I'd done the first scenario enough by now and set up the second scenario of the campaign, the Republican defence of the city. In this situation the Republicans have a couple of International Brigades supported by a company of tanks and AT guns and two gruppos of field guns. The Nationalist counterattack has two demi-brigades from the Army of Africa, a regiment of Requetes and no less than four artillery gruppos. They also had a company of tanks and of AT guns.
The Nationalist commander was 'good' while the Republican one was just average, and the overall Nationalist troop quality was better.
The Republican defence is shown above. A couple of IB battalions in the town, a couple more as OPs on the flanks with the field guns and everything else in close reserve behind the city. The Republican CO is with one of the guns to improve its firepower.
The Nationalist attack was weighted to the north. It was almost impossible for them to set their guns up out of observation from the hills behind the city, so they just piled on and unlimbered. At least they were out of direct fire range.

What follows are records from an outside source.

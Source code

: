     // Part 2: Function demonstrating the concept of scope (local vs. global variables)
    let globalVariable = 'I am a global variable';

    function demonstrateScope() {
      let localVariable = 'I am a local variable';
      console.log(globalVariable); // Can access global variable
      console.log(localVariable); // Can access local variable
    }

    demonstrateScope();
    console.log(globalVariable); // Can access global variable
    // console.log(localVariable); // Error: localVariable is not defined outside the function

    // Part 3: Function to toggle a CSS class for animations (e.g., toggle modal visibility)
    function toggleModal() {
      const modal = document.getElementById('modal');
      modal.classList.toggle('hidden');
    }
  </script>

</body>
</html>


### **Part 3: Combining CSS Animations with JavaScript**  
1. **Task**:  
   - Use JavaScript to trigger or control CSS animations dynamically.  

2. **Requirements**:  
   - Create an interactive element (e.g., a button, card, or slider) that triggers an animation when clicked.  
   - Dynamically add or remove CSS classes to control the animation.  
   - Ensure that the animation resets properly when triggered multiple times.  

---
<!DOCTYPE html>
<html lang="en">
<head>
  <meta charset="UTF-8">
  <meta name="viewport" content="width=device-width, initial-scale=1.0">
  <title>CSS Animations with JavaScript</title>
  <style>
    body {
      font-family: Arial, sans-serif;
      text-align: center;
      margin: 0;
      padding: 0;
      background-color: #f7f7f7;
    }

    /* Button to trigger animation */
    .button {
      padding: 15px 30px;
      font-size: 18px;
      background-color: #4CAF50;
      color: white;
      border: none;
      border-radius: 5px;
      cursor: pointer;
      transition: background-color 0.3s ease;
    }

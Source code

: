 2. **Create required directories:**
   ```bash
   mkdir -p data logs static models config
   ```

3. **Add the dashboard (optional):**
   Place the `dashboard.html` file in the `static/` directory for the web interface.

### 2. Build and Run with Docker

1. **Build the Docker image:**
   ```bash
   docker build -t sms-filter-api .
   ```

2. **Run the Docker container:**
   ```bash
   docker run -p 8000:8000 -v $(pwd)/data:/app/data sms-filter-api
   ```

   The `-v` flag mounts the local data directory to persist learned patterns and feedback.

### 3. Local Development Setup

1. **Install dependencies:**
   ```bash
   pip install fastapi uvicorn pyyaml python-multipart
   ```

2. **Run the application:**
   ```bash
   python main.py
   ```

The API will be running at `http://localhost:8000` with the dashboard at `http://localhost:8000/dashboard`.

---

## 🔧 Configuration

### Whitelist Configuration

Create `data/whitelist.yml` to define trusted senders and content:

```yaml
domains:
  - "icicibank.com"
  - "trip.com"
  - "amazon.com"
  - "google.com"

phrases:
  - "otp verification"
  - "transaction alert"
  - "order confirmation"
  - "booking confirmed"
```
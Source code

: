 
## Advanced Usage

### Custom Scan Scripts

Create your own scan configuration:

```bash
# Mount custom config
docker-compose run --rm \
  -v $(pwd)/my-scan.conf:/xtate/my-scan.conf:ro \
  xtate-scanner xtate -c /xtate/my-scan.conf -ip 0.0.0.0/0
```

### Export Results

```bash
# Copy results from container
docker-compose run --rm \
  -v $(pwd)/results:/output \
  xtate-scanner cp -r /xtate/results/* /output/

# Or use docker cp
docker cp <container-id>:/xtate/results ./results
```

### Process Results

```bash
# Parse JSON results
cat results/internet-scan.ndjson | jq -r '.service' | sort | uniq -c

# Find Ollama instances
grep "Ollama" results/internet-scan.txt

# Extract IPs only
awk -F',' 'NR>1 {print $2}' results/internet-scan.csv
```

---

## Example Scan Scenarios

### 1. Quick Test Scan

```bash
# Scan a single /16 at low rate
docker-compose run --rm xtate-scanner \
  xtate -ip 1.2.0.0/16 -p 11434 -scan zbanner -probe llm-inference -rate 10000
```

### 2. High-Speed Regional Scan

The Nationalists close in on the city. The Republican guns spent almost the whole game firing CB missions against the Nationalist guns. They destroyed one gruppo and forced another to retire (which was a complete pain as it had to limber up, move back on, unlimber etc). The Nationalists didn't have the height advantage for observation so had to mainly shell the Republican front line. This spread a certain amount of death and destruction around, but the Republicans were careful to minimise their losses by retreating where possible.
This was the Nationalist high point and they drove back the front line defenders.
The Nationalists only had their panzers available to exploit, but they found out the hard way that light tanks vs infantry in cities is a bad idea and the losses they suffered as the IB counterattacked was enough to push the Nationalists over their exhaustion level.
That all went pretty well and I will try these out with some human players in the near future.
Martin,
ReplyDeleteA very interesting series of games. You seem to have made some interesting adjustments to the rules (I like the ‘well armed’ concept).
All the best,
Bob
Thanks Bob. I didn't want to break the scenarios by removing the powerful MG units, but as I'd made the units battalions in my head, I thought splitting the MG dice across three units was the way to go. I rationalised it as a 1D6 MG Company.
DeleteThat's a great idea regarding the Memoir 44 terrain and board. Honestly I hadn't thought of doing that in a pinch but you bet I will in the future!
ReplyDeleteThanks. I use the memoir 44 boards a lot of playtesting (hex based games anyway). It saves breaking out my Hexon and the hexes are quite big so I can fit various figures in them, although I often just use the figures from the game and make a note of who is who.